== TASK TO COMPLETE ==
After finding the line containing "- Unit 2: Emergence" below, please output that line and each following one through the line containing "### Purpose", exactly as written.

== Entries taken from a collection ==

[Start of section]

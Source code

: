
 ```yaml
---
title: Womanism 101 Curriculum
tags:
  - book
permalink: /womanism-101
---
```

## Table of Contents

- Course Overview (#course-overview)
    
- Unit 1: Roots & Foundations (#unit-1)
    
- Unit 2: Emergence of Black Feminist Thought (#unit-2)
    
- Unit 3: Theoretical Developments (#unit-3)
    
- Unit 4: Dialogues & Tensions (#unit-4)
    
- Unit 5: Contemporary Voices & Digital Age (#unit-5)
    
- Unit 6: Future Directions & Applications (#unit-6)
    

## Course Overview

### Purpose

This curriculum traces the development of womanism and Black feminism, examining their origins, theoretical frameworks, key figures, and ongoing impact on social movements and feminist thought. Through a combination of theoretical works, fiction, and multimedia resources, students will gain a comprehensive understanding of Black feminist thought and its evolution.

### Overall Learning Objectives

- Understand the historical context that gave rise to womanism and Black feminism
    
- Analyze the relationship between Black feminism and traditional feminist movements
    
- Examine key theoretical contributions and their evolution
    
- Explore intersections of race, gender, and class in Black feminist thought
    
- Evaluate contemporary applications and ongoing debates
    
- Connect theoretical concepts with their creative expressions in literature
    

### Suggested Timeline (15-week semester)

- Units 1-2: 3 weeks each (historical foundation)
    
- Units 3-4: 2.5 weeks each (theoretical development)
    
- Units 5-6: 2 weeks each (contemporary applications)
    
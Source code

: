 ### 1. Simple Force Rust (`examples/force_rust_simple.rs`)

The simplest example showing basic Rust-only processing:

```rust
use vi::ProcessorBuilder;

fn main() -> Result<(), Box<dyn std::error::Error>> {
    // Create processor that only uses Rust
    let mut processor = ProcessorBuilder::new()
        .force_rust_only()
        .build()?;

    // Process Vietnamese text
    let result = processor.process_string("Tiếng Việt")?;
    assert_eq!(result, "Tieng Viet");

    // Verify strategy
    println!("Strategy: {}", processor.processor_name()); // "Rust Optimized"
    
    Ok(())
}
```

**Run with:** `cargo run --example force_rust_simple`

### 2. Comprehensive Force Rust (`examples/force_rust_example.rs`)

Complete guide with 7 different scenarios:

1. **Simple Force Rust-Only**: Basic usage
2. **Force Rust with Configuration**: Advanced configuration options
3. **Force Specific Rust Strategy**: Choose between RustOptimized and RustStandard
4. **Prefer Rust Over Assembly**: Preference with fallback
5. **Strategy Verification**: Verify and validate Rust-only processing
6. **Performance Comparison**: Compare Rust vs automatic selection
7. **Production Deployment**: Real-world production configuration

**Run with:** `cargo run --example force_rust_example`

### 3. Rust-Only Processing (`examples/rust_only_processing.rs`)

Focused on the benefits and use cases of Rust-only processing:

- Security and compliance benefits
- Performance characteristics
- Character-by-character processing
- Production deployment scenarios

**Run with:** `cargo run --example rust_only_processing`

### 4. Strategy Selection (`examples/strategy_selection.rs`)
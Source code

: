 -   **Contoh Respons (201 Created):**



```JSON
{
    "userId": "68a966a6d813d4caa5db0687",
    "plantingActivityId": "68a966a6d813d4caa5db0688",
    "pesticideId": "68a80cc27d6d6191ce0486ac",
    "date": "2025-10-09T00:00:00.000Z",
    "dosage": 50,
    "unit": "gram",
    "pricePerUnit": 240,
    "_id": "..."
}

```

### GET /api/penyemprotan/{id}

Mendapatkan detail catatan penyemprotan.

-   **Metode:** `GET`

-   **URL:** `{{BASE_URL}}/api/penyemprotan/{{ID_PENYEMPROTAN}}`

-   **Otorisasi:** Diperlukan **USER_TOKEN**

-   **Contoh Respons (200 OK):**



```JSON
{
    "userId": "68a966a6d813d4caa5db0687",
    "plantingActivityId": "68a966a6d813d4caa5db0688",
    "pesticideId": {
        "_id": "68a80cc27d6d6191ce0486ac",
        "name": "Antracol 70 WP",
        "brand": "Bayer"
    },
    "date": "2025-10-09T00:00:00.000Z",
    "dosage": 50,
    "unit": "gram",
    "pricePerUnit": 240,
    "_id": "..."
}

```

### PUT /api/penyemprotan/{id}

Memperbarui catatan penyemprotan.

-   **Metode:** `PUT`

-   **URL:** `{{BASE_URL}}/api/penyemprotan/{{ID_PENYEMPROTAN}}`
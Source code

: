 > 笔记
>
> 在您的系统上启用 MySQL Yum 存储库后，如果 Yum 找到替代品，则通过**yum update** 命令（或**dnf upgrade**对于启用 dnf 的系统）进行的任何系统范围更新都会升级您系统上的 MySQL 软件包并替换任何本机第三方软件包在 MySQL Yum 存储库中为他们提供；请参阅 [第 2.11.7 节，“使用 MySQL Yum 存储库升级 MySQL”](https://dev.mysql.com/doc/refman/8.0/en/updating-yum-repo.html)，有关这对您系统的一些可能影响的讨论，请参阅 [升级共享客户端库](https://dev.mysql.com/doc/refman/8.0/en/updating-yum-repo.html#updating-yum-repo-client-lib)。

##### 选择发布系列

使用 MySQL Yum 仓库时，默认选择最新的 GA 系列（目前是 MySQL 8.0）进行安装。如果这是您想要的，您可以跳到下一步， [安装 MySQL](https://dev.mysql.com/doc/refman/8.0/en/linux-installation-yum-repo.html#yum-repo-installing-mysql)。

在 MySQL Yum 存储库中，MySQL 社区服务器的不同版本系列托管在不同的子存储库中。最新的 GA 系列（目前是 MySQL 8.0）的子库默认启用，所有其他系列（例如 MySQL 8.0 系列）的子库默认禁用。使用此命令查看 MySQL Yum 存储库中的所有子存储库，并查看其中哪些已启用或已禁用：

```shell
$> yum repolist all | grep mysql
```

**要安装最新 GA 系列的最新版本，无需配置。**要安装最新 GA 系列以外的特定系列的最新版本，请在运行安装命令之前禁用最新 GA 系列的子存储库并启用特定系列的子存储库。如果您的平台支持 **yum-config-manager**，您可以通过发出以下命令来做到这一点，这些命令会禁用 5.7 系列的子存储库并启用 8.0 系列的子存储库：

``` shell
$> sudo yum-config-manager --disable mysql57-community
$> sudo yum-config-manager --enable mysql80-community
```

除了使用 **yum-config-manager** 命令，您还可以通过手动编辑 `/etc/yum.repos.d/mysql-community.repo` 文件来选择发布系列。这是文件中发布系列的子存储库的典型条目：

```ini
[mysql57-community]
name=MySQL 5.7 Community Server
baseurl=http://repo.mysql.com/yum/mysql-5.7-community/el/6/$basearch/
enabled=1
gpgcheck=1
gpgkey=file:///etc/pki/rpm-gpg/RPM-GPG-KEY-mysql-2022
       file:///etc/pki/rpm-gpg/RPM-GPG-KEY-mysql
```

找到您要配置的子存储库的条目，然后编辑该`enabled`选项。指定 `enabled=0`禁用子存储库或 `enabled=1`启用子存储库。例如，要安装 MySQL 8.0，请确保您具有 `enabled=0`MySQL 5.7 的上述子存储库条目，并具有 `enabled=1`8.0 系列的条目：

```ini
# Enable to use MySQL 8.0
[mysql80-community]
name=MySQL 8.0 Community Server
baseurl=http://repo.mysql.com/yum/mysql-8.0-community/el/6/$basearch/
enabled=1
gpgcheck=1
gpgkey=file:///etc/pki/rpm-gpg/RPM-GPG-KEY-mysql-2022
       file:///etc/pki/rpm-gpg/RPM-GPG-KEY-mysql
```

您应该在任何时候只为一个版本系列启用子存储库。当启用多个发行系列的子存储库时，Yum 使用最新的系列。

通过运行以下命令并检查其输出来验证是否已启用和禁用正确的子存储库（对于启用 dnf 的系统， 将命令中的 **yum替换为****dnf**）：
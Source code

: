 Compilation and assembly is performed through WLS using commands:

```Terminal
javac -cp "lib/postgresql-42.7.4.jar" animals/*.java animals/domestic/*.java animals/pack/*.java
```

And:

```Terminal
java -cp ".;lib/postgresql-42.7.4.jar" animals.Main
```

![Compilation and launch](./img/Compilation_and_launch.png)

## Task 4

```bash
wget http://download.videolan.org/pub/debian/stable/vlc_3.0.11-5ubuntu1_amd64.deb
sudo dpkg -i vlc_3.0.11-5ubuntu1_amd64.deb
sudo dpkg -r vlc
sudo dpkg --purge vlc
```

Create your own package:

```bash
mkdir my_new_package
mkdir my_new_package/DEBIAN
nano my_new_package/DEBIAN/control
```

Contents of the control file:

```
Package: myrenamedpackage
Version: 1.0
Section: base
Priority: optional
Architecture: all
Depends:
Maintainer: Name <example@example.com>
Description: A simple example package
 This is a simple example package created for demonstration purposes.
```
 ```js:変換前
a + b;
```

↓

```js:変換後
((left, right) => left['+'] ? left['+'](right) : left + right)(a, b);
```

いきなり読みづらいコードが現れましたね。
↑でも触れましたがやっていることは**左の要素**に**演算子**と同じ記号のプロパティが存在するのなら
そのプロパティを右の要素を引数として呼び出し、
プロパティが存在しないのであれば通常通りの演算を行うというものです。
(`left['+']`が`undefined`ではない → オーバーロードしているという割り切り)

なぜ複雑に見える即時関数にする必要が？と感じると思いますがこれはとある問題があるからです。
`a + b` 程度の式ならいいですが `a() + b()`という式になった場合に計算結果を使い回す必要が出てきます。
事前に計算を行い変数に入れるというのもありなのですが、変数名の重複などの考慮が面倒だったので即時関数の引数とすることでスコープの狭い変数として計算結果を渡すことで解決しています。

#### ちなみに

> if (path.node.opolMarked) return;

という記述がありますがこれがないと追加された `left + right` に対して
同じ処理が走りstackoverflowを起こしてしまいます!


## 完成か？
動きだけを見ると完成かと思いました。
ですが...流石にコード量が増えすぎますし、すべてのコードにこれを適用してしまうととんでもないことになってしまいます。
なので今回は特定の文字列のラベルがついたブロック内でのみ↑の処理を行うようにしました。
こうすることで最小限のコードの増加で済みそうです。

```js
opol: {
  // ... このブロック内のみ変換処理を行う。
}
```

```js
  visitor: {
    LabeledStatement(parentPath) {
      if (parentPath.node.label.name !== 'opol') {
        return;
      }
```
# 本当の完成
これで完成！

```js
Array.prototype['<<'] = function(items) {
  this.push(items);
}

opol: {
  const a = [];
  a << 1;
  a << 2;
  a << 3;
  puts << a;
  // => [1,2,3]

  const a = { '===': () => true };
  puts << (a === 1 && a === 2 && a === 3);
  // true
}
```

[End of section]

== WRITTEN ANSWER ==
- Unit 2: Emergence of Black Feminist Thought (#unit-2)
    
- Unit 3: Theoretical Developments (#unit-3)
    
- Unit 4: Dialogues & Tensions (#unit-4)
    
- Unit 5: Contemporary Voices & Digital Age (#unit-5)
    
- Unit 6: Future Directions & Applications (#unit-6)
    

## Course Overview

### Purpose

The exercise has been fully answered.